Your response should be the lines from the one containing "(o *WorkflowLibraryAction) HasIsSimulationEnabled()" through the end of the material, copied exactly and with nothing added.

^^^^^^^^

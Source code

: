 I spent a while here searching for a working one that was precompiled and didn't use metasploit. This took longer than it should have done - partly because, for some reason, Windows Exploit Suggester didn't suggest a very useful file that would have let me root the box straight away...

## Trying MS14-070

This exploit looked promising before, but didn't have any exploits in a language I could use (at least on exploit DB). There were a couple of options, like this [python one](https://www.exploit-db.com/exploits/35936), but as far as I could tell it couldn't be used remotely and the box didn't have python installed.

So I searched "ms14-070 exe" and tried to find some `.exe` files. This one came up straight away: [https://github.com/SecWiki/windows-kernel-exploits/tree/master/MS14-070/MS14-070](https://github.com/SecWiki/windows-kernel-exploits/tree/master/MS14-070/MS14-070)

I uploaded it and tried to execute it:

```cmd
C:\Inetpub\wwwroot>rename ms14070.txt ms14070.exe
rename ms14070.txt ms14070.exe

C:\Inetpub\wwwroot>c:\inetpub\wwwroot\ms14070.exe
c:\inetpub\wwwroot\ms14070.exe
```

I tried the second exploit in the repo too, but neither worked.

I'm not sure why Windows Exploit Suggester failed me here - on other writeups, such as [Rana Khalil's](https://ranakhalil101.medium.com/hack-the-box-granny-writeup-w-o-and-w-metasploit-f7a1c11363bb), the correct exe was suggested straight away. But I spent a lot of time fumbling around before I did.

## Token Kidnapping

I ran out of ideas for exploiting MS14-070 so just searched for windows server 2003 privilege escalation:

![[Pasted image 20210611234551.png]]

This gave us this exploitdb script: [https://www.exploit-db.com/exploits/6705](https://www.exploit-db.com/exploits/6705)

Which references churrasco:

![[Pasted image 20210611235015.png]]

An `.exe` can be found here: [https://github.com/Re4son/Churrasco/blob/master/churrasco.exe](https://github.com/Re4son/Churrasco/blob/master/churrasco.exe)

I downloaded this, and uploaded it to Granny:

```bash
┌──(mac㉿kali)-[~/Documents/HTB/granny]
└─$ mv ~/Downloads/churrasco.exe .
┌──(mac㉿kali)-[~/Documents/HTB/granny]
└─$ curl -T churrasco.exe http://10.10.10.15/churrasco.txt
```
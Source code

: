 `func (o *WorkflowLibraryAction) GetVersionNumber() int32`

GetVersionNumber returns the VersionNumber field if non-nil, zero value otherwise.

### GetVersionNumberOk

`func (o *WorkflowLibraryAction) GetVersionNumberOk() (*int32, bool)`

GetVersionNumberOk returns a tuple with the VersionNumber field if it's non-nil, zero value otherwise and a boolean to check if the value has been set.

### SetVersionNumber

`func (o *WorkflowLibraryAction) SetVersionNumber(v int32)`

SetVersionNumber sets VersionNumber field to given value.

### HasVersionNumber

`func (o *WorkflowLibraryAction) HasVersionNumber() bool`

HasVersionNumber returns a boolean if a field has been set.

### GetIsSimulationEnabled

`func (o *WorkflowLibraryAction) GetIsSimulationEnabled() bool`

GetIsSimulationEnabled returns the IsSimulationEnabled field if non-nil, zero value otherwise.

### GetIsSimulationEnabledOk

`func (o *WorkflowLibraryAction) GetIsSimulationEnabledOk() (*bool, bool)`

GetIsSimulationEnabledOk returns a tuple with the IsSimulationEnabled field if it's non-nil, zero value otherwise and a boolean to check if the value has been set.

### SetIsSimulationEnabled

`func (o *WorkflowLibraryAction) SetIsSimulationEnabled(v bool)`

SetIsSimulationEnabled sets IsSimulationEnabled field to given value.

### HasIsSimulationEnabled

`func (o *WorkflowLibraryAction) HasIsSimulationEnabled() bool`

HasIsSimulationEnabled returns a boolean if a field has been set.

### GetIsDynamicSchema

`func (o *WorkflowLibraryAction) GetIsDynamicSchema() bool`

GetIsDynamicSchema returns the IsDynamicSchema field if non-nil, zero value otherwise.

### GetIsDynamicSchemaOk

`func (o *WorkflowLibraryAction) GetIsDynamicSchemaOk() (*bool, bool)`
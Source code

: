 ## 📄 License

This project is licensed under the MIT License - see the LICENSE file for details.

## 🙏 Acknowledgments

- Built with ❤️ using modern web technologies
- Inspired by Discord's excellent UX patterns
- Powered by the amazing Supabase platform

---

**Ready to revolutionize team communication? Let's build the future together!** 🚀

^^^^^^^^

## OUTPUT OF THE TASK
`func (o *WorkflowLibraryAction) HasIsSimulationEnabled() bool`

HasIsSimulationEnabled returns a boolean if a field has been set.

### GetIsDynamicSchema

`func (o *WorkflowLibraryAction) GetIsDynamicSchema() bool`

GetIsDynamicSchema returns the IsDynamicSchema field if non-nil, zero value otherwise.

### GetIsDynamicSchemaOk

`func (o *WorkflowLibraryAction) GetIsDynamicSchemaOk() (*bool, bool)`
Source code

: ## 📄 License

This project is licensed under the MIT License - see the LICENSE file for details.

## 🙏 Acknowledgments

- Built with ❤️ using modern web technologies
- Inspired by Discord's excellent UX patterns
- Powered by the amazing Supabase platform

---

**Ready to revolutionize team communication? Let's build the future together!** 🚀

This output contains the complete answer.